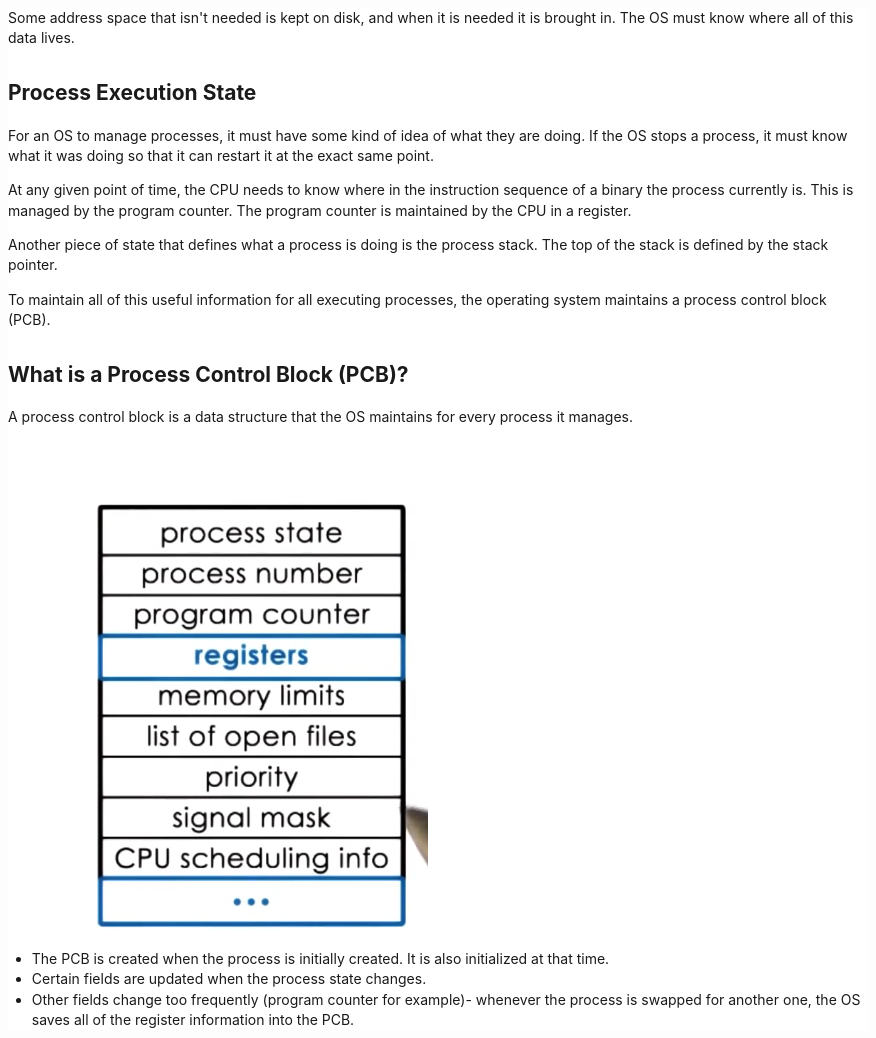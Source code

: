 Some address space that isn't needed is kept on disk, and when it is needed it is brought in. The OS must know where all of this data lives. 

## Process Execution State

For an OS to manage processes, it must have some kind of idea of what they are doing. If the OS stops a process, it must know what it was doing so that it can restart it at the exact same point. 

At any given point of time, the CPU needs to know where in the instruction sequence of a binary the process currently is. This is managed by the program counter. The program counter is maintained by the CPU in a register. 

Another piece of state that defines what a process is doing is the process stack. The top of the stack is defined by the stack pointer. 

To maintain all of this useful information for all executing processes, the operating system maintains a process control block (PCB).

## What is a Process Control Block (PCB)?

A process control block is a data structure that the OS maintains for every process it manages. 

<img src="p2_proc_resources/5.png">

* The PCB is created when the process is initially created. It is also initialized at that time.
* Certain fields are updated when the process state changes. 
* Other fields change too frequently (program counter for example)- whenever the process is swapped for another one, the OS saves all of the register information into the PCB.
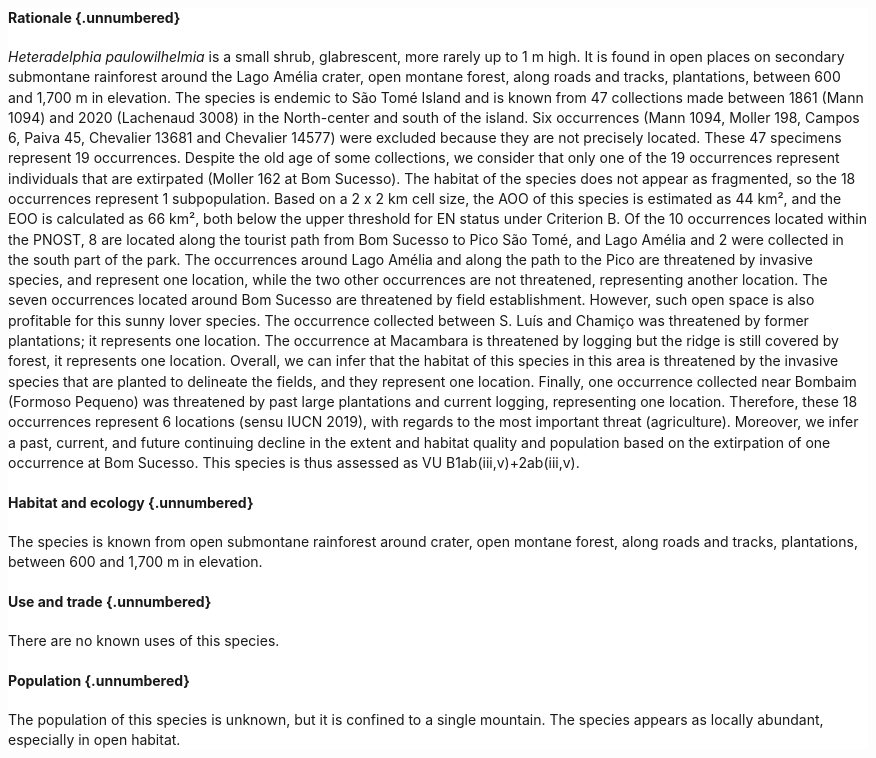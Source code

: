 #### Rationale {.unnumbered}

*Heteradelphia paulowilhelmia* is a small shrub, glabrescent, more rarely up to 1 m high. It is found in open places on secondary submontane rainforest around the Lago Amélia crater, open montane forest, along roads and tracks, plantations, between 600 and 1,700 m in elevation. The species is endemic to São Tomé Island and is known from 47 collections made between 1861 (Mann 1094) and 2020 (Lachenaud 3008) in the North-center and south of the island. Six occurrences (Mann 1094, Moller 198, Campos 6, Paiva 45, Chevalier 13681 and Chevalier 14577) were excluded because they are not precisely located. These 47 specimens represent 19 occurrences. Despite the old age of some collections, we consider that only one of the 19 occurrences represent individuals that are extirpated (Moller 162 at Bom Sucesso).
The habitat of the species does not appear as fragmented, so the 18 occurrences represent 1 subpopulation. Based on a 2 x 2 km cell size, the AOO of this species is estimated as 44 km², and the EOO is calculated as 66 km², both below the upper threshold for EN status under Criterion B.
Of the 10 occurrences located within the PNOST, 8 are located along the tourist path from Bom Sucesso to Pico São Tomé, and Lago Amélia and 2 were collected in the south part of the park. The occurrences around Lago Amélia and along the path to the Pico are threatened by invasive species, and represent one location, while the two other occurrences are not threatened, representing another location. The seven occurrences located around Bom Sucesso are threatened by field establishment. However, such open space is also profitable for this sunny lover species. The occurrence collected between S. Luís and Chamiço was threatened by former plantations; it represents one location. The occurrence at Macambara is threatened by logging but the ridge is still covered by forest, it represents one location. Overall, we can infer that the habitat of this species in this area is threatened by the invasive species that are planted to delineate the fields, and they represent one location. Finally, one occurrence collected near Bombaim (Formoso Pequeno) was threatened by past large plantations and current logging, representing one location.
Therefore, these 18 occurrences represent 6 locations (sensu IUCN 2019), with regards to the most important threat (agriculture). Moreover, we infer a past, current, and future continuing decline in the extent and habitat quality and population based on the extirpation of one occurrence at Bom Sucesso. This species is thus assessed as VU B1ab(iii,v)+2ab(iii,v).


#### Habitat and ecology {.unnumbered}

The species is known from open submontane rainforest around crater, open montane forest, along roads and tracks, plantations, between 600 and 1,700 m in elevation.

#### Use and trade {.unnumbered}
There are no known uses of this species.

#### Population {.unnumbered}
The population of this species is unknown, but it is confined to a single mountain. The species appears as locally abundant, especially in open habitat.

### Exercise
Locate the line that contains "Therefore, these 18", then please quote it and every line after it to the end of the entries above, exactly and with nothing else.

### Result of this task
Therefore, these 18 occurrences represent 6 locations (sensu IUCN 2019), with regards to the most important threat (agriculture). Moreover, we infer a past, current, and future continuing decline in the extent and habitat quality and population based on the extirpation of one occurrence at Bom Sucesso. This species is thus assessed as VU B1ab(iii,v)+2ab(iii,v).


#### Habitat and ecology {.unnumbered}

The species is known from open submontane rainforest around crater, open montane forest, along roads and tracks, plantations, between 600 and 1,700 m in elevation.

#### Use and trade {.unnumbered}
There are no known uses of this species.

#### Population {.unnumbered}
The population of this species is unknown, but it is confined to a single mountain. The species appears as locally abundant, especially in open habitat.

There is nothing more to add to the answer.